__Source data__.
=-=-=-=-=
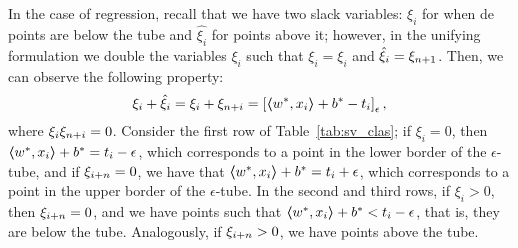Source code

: In the case of regression, recall that we have two slack variables: $\xi_i$ for when de points are below the tube and $\hat{\xi_i}$ for points above it; however, in the unifying formulation we double the variables $\xi_i$ such that $\xi_i = \xi_i$ and $\hat{\xi}_i = \xi_{n + 1}$. Then, we can observe the following property: 
$$ \xi_i + \hat{\xi}_i = \xi_i + {\xi}_{n + i} = \left[\bm{\left\langle} {w}^*, x_i \bm{\right\rangle} + {b}^* - t_i\right]_{\epsilon} ,$$
where $\xi_i {\xi}_{n + i} = 0$. Consider the first row of Table~\ref{tab:sv_clas}; if $\xi_i = 0$, then $\bm{\left\langle} {w}^*, x_i \bm{\right\rangle} + {b}^* = t_i - \epsilon$, which corresponds to a point in the lower border of the $\epsilon$-tube, and if $\xi_{i + n} = 0$, we have that $\bm{\left\langle} {w}^*, x_i \bm{\right\rangle} + {b}^* = t_i + \epsilon$, which corresponds to a point in the upper border of the $\epsilon$-tube.
%
In the second and third rows, if $\xi_i > 0$, then ${\xi}_{i + n} = 0$, and we have points such that $\bm{\left\langle} {w}^*, x_i \bm{\right\rangle} + {b}^* < t_i - \epsilon$, that is, they are below the tube. 
Analogously, if ${\xi}_{i + n} > 0$, we have points above the tube.
%


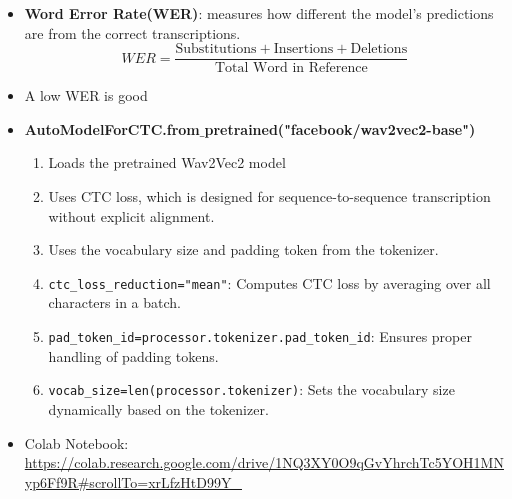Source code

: \documentclass[a4paper]{article}
\begin{document}
\begin{itemize}
    \item \textbf{Word Error Rate(WER)}: measures how different the model’s predictions are from the correct transcriptions.
    \begin{equation*}
        WER=\frac{\text{Substitutions}+\text{Insertions}+\text{Deletions}}{\text{Total Word in Reference}}
    \end{equation*}
    \item A low WER is good
    \item \textbf{AutoModelForCTC.from$\_$pretrained("facebook/wav2vec2-base")}
    \begin{enumerate}
        \item Loads the pretrained Wav2Vec2 model 
        \item Uses CTC loss, which is designed for sequence-to-sequence transcription without explicit alignment.
        \item Uses the vocabulary size and padding token from the tokenizer.
        \item \verb|ctc_loss_reduction="mean"|: Computes CTC loss by averaging over all characters in a batch.
        \item \verb|pad_token_id=processor.tokenizer.pad_token_id|: Ensures proper handling of padding tokens.
        \item \verb|vocab_size=len(processor.tokenizer)|: Sets the vocabulary size dynamically based on the tokenizer.
    \end{enumerate}
    \item Colab Notebook: \url{https://colab.research.google.com/drive/1NQ3XY0O9qGvYhrchTc5YOH1MNyp6Ff9R#scrollTo=xrLfzHtD99Y_}
\end{itemize}
\end{document}
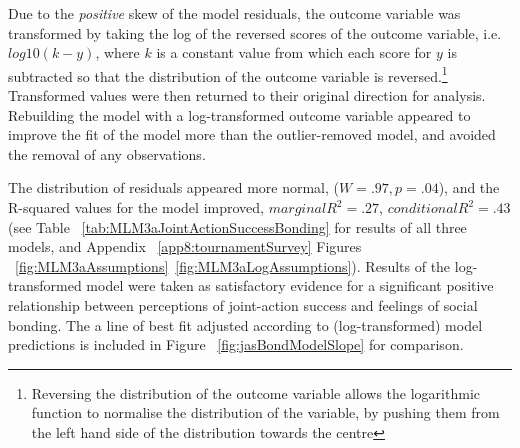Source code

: \begin{CJK}{UTF8}{gbsn}
Due to the \textit{positive} skew of the model residuals, the outcome variable was transformed by taking the log of the reversed scores of the outcome variable, i.e. $log10(k - y)$, where $k$ is a constant value from which each score for $y$ is subtracted so that the distribution of the outcome variable is reversed\citep{Howell2012}.\footnote{Reversing the distribution of the outcome variable allows the logarithmic function to normalise the distribution of the variable, by pushing them from the left hand side of the distribution towards the centre}  Transformed values were then returned to their original direction for analysis\citep{Field2012}.  Rebuilding the model with a log-transformed outcome variable appeared to improve the fit of the model more than the outlier-removed model, and avoided the removal of any observations.

The distribution of residuals appeared more normal, ($W = .97, p = .04$), and the R-squared values for the model improved, $marginal R^2 = .27$, $conditional R^2 = .43$ (see Table ~\ref{tab:MLM3aJointActionSuccessBonding} for results of all three models, and Appendix ~\ref{app8:tournamentSurvey} Figures ~\ref{fig:MLM3aAssumptions}\nobreakdash~\ref{fig:MLM3aLogAssumptions}). Results of the log-transformed model were taken as satisfactory evidence for a significant positive relationship between perceptions of joint-action success and feelings of social bonding.  The a line of best fit adjusted according to (log-transformed) model predictions is included in Figure ~\ref{fig:jasBondModelSlope} for comparison.
  



\end{CJK}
=-=-=-=-=
__The problem__. Write out every entry again word for word, without any of the pictures.

__Solved problem__.
Source code

: In the case of regression, recall that we have two slack variables: $\xi_i$ for when de points are below the tube and $\hat{\xi_i}$ for points above it; however, in the unifying formulation we double the variables $\xi_i$ such that $\xi_i = \xi_i$ and $\hat{\xi}_i = \xi_{n + 1}$. Then, we can observe the following property: 
$$ \xi_i + \hat{\xi}_i = \xi_i + {\xi}_{n + i} = \left[\bm{\left\langle} {w}^*, x_i \bm{\right\rangle} + {b}^* - t_i\right]_{\epsilon} ,$$
where $\xi_i {\xi}_{n + i} = 0$. Consider the first row of Table~\ref{tab:sv_clas}; if $\xi_i = 0$, then $\bm{\left\langle} {w}^*, x_i \bm{\right\rangle} + {b}^* = t_i - \epsilon$, which corresponds to a point in the lower border of the $\epsilon$-tube, and if $\xi_{i + n} = 0$, we have that $\bm{\left\langle} {w}^*, x_i \bm{\right\rangle} + {b}^* = t_i + \epsilon$, which corresponds to a point in the upper border of the $\epsilon$-tube.
%
In the second and third rows, if $\xi_i > 0$, then ${\xi}_{i + n} = 0$, and we have points such that $\bm{\left\langle} {w}^*, x_i \bm{\right\rangle} + {b}^* < t_i - \epsilon$, that is, they are below the tube. 
Analogously, if ${\xi}_{i + n} > 0$, we have points above the tube.
%


Source code

: \documentclass[a4paper]{article}
\begin{document}
\begin{itemize}
    \item \textbf{Word Error Rate(WER)}: measures how different the model’s predictions are from the correct transcriptions.
    \begin{equation*}
        WER=\frac{\text{Substitutions}+\text{Insertions}+\text{Deletions}}{\text{Total Word in Reference}}
    \end{equation*}
    \item A low WER is good
    \item \textbf{AutoModelForCTC.from$\_$pretrained("facebook/wav2vec2-base")}
    \begin{enumerate}
        \item Loads the pretrained Wav2Vec2 model 
        \item Uses CTC loss, which is designed for sequence-to-sequence transcription without explicit alignment.
        \item Uses the vocabulary size and padding token from the tokenizer.
        \item \verb|ctc_loss_reduction="mean"|: Computes CTC loss by averaging over all characters in a batch.
        \item \verb|pad_token_id=processor.tokenizer.pad_token_id|: Ensures proper handling of padding tokens.
        \item \verb|vocab_size=len(processor.tokenizer)|: Sets the vocabulary size dynamically based on the tokenizer.
    \end{enumerate}
    \item Colab Notebook: \url{https://colab.research.google.com/drive/1NQ3XY0O9qGvYhrchTc5YOH1MNyp6Ff9R#scrollTo=xrLfzHtD99Y_}
\end{itemize}
\end{document}
Source code

: \begin{CJK}{UTF8}{gbsn}
Due to the \textit{positive} skew of the model residuals, the outcome variable was transformed by taking the log of the reversed scores of the outcome variable, i.e. $log10(k - y)$, where $k$ is a constant value from which each score for $y$ is subtracted so that the distribution of the outcome variable is reversed\citep{Howell2012}.\footnote{Reversing the distribution of the outcome variable allows the logarithmic function to normalise the distribution of the variable, by pushing them from the left hand side of the distribution towards the centre}  Transformed values were then returned to their original direction for analysis\citep{Field2012}.  Rebuilding the model with a log-transformed outcome variable appeared to improve the fit of the model more than the outlier-removed model, and avoided the removal of any observations.

The distribution of residuals appeared more normal, ($W = .97, p = .04$), and the R-squared values for the model improved, $marginal R^2 = .27$, $conditional R^2 = .43$ (see Table ~\ref{tab:MLM3aJointActionSuccessBonding} for results of all three models, and Appendix ~\ref{app8:tournamentSurvey} Figures ~\ref{fig:MLM3aAssumptions}\nobreakdash~\ref{fig:MLM3aLogAssumptions}). Results of the log-transformed model were taken as satisfactory evidence for a significant positive relationship between perceptions of joint-action success and feelings of social bonding.  The a line of best fit adjusted according to (log-transformed) model predictions is included in Figure ~\ref{fig:jasBondModelSlope} for comparison.
  



\end{CJK}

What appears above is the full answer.